* **What needs to be done**
Extract all lines that hold "protect" from the records below.
════
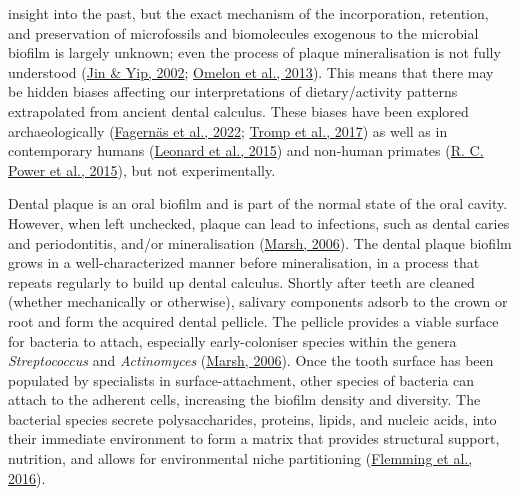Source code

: \documentclass[
  letterpaper,
]{book}
\begin{document}
insight into the past, but the exact mechanism of the incorporation,
retention, and preservation of microfossils and biomolecules exogenous
to the microbial biofilm is largely unknown; even the process of plaque
mineralisation is not fully understood
(\protect\hyperlink{ref-jinSupragingivalCalculus2002}{Jin \& Yip, 2002};
\protect\hyperlink{ref-omelonReviewPhosphate2013}{Omelon et al., 2013}).
This means that there may be hidden biases affecting our interpretations
of dietary/activity patterns extrapolated from ancient dental calculus.
These biases have been explored archaeologically
(\protect\hyperlink{ref-fagernasMicrobialBiogeography2022}{Fagernäs et
al., 2022}; \protect\hyperlink{ref-trompEDTACalculus2017}{Tromp et al.,
2017}) as well as in contemporary humans
(\protect\hyperlink{ref-leonardPlantMicroremains2015}{Leonard et al.,
2015}) and non-human primates
(\protect\hyperlink{ref-powerChimpCalculus2015}{R. C. Power et al.,
2015}), but not experimentally.

Dental plaque is an oral biofilm and is part of the normal state of the
oral cavity. However, when left unchecked, plaque can lead to
infections, such as dental caries and periodontitis, and/or
mineralisation (\protect\hyperlink{ref-marshDentalPlaque2006}{Marsh,
2006}). The dental plaque biofilm grows in a well-characterized manner
before mineralisation, in a process that repeats regularly to build up
dental calculus. Shortly after teeth are cleaned (whether mechanically
or otherwise), salivary components adsorb to the crown or root and form
the acquired dental pellicle. The pellicle provides a viable surface for
bacteria to attach, especially early-coloniser species within the genera
\emph{Streptococcus} and \emph{Actinomyces}
(\protect\hyperlink{ref-marshDentalPlaque2006}{Marsh, 2006}). Once the
tooth surface has been populated by specialists in surface-attachment,
other species of bacteria can attach to the adherent cells, increasing
the biofilm density and diversity. The bacterial species secrete
polysaccharides, proteins, lipids, and nucleic acids, into their
immediate environment to form a matrix that provides structural support,
nutrition, and allows for environmental niche partitioning
(\protect\hyperlink{ref-flemmingBiofilmsEmergent2016}{Flemming et al.,
2016}).
\end{document}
════
* **Solution**
(\protect\hyperlink{ref-jinSupragingivalCalculus2002}{Jin \& Yip, 2002};
\protect\hyperlink{ref-omelonReviewPhosphate2013}{Omelon et al., 2013}).
(\protect\hyperlink{ref-fagernasMicrobialBiogeography2022}{Fagernäs et
al., 2022}; \protect\hyperlink{ref-trompEDTACalculus2017}{Tromp et al.,
(\protect\hyperlink{ref-leonardPlantMicroremains2015}{Leonard et al.,
(\protect\hyperlink{ref-powerChimpCalculus2015}{R. C. Power et al.,
mineralisation (\protect\hyperlink{ref-marshDentalPlaque2006}{Marsh,
(\protect\hyperlink{ref-marshDentalPlaque2006}{Marsh, 2006}). Once the
(\protect\hyperlink{ref-flemmingBiofilmsEmergent2016}{Flemming et al.,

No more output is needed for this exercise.